[Source texts of formatted documents]
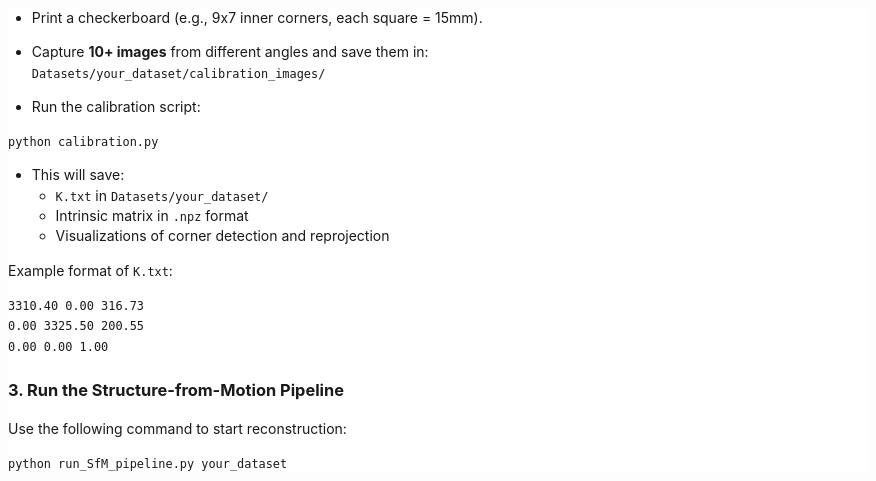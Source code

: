 - Print a checkerboard (e.g., 9x7 inner corners, each square = 15mm).
- Capture **10+ images** from different angles and save them in:  
  `Datasets/your_dataset/calibration_images/`

- Run the calibration script:
```bash
python calibration.py
```
- This will save:
  - `K.txt` in `Datasets/your_dataset/`
  - Intrinsic matrix in `.npz` format
  - Visualizations of corner detection and reprojection

Example format of `K.txt`:
```
3310.40 0.00 316.73
0.00 3325.50 200.55
0.00 0.00 1.00
```

### 3. Run the Structure-from-Motion Pipeline
Use the following command to start reconstruction:

```bash
python run_SfM_pipeline.py your_dataset
```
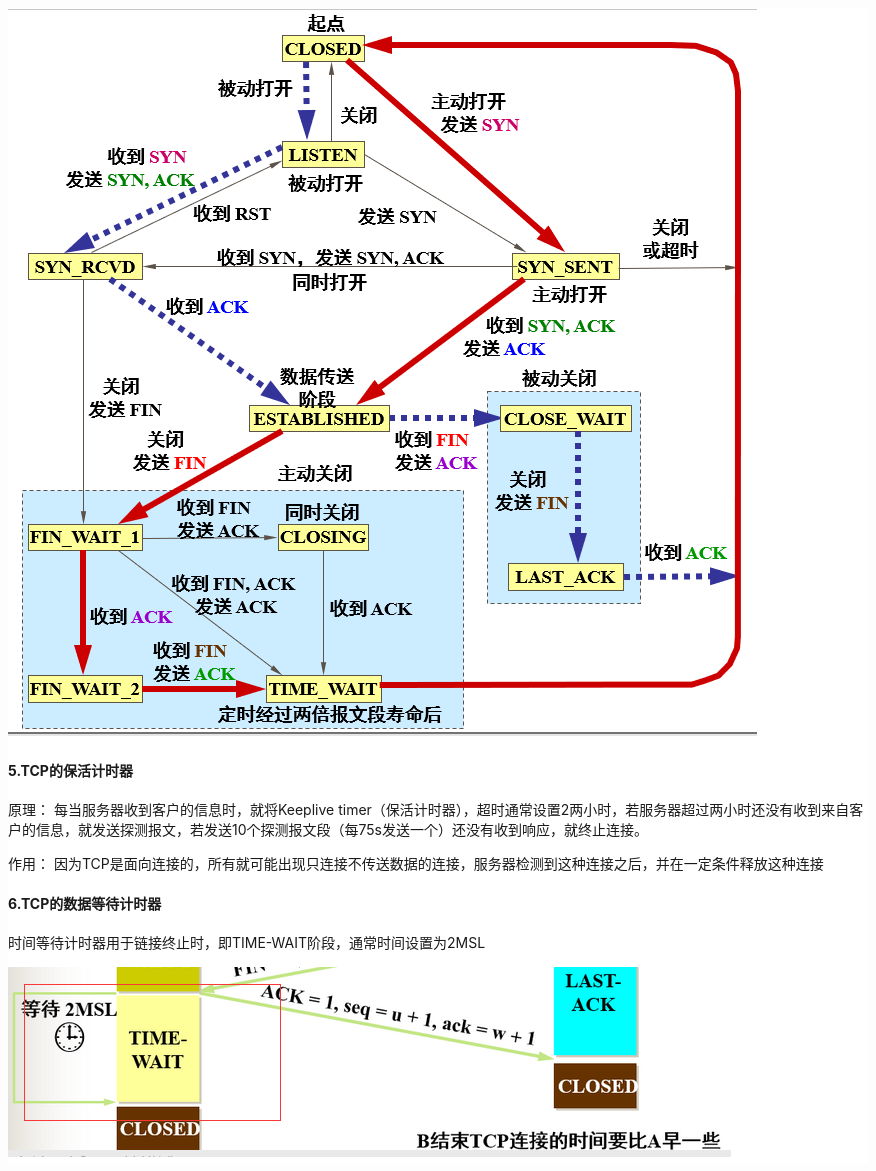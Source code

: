 ![在这里插入图片描述](/image/jsjwl/2_50.png)
#### 5.TCP的保活计时器
原理：
每当服务器收到客户的信息时，就将Keeplive timer（保活计时器），超时通常设置2两小时，若服务器超过两小时还没有收到来自客户的信息，就发送探测报文，若发送10个探测报文段（每75s发送一个）还没有收到响应，就终止连接。

作用：
因为TCP是面向连接的，所有就可能出现只连接不传送数据的连接，服务器检测到这种连接之后，并在一定条件释放这种连接


#### 6.TCP的数据等待计时器
时间等待计时器用于链接终止时，即TIME-WAIT阶段，通常时间设置为2MSL

![在这里插入图片描述](/image/jsjwl/2_51.png)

-- Task description --
Each record, word for word, should be printed again without its pictures.

-- Exercise solution --
Source code

: - Print a checkerboard (e.g., 9x7 inner corners, each square = 15mm).
- Capture **10+ images** from different angles and save them in:  
  `Datasets/your_dataset/calibration_images/`

- Run the calibration script:
```bash
python calibration.py
```
- This will save:
  - `K.txt` in `Datasets/your_dataset/`
  - Intrinsic matrix in `.npz` format
  - Visualizations of corner detection and reprojection

Example format of `K.txt`:
```
3310.40 0.00 316.73
0.00 3325.50 200.55
0.00 0.00 1.00
```

### 3. Run the Structure-from-Motion Pipeline
Use the following command to start reconstruction:

```bash
python run_SfM_pipeline.py your_dataset
```
Source code

: ![在这里插入图片描述](/image/jsjwl/2_50.png)
#### 5.TCP的保活计时器
原理：
每当服务器收到客户的信息时，就将Keeplive timer（保活计时器），超时通常设置2两小时，若服务器超过两小时还没有收到来自客户的信息，就发送探测报文，若发送10个探测报文段（每75s发送一个）还没有收到响应，就终止连接。

作用：
因为TCP是面向连接的，所有就可能出现只连接不传送数据的连接，服务器检测到这种连接之后，并在一定条件释放这种连接


#### 6.TCP的数据等待计时器
时间等待计时器用于链接终止时，即TIME-WAIT阶段，通常时间设置为2MSL

![在这里插入图片描述](/image/jsjwl/2_51.png)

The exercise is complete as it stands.